EFF joined NYU Law School’s Brennan Center for Justice, ACLU, National Association of Criminal Defense Lawyers, the Libertarian National Committee, and former Congressman Bob Barr in urging the Sixth Circuit Court of Appeals to revisit a recent opinion finding no reasonable expectation of privacy in 10 weeks of continuous, surreptitious video surveillance. The opinion sets a dangerous precedent that law enforcement officers in Kentucky, Ohio, Michigan, and Tennessee don’t need a warrant to film your every move in front of your house.
In 2012, the Bureau of Alcohol, Tobacco, Firearms, and Explosives set up a surveillance camera on a utility pole just outside of Rocky Houston’s farm in rural Tennessee. The camera, which could pan and zoom, was focused on the trailer and barn where Houston spent most of his time and recorded everything that happened there for 10 weeks. ATF officers didn’t get a warrant before setting up the camera and eventually used the footage as the basis for a warrant to search Houston’s property, where they found 25 firearms.

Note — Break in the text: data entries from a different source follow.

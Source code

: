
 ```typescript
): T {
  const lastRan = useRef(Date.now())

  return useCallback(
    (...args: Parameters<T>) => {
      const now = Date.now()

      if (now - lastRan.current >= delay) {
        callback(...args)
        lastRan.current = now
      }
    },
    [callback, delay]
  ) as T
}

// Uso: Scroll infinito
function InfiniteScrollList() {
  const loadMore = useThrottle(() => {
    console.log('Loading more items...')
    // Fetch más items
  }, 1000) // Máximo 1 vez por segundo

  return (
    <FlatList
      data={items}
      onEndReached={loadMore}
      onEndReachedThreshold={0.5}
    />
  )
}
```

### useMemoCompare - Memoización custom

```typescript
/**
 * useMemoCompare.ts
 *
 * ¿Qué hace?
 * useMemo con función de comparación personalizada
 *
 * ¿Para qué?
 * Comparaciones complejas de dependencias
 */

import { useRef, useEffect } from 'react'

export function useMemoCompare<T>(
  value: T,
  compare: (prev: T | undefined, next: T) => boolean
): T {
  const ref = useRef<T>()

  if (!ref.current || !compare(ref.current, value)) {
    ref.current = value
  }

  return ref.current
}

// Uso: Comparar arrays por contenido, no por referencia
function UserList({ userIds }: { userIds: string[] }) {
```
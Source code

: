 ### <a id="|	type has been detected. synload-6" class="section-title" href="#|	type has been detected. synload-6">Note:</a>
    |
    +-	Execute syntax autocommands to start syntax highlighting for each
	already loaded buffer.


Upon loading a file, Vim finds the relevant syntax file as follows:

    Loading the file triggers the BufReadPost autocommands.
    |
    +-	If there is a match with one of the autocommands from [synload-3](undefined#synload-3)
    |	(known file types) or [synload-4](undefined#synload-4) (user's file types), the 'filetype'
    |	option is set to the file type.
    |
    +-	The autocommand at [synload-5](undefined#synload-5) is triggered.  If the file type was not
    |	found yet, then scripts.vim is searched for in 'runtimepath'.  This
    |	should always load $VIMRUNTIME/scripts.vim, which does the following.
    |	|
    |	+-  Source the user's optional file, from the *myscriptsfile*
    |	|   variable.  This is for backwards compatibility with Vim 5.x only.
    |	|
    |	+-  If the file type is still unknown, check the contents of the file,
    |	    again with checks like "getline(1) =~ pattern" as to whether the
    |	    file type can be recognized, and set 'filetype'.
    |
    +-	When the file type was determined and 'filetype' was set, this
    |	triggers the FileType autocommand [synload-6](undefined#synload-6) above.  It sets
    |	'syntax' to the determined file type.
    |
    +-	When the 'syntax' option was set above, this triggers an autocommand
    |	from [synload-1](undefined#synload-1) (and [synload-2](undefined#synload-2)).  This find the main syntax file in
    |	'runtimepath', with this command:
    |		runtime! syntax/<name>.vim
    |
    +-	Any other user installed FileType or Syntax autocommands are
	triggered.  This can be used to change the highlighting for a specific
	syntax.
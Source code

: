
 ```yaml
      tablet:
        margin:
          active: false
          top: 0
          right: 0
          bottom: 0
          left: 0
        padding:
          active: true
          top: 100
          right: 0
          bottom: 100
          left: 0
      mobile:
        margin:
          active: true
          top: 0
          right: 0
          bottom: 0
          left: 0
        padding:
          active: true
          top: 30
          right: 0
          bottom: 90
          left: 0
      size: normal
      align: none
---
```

The Sixth Circuit held the warrantless video surveillance didn’t violate the Fourth Amendment because Houston had no reasonable expectation of privacy in the area in front of where he lived. The court determined the view from the camera was no different from that of anyone who happened to pass by the property—despite the fact that the camera was on top of a utility pole and recorded continuously in a rural area where ATF agents had already determined drive-by surveillance wouldn’t work because “their vehicles ‘[stuck] out like a sore thumb.'”
In our amicus brief, we argued the court failed to account for the realities of modern technology by equating continuous, sophisticated video surveillance with the “views enjoyed by passersby on public roads.” In relying on Supreme Court case law addressing 1980s technology, such as United States v. Knotts (a case involving a primitive beeper used to track a car during a single trip on a public road) and California v. Ciraolo (one-time flyover of a property), the court completely disregarded more recent cases like United States v. Jones and Riley v. California, which recognized that advanced technology changes the equation and makes it possible for the government to collect and retain private information on a scale unimaginable when Knotts and Ciraolo were decided.
Although the Sixth Circuit failed to equate the ten weeks of 24/7, covert video surveillance in Houston with the 28 days of 24/7 covert, GPS vehicle tracking in Jones, the similarities far outweigh the differences. Both allow the government to learn a “wealth of details” about a person’s private life, whether those details are determined from the places the car owner travels, as in Jones, or the people who visit and the activities that occur at the house, as in this case.
This is not the first time EFF has been involved in a case addressing extended, covert pole-camera surveillance of the front of someone’s home. In 2014, at the request of the court, EFF served as amicus in United States v. Vargas, a case with very similar facts. In Vargas, as here, we argued the Fourth Amendment prohibits warrantless 24/7 video surveillance because no one expects their house to be watched continuously, day and night, for days at a time. The court agreed, suppressing the evidence and holding:
Law enforcement's warrantless and constant covert video surveillance of Defendant's rural front yard is contrary to the public's reasonable expectation of privacy and violates Defendant's Fourth Amendment right to be free from unreasonable search.
This is the right analysis. We hope the Sixth Circuit will grant en banc reconsideration by the entire appellate court in Houston and ensure that advanced technologies allowing for covert and near-constant surveillance do not erode our privacy rights guaranteed by the Fourth Amendment.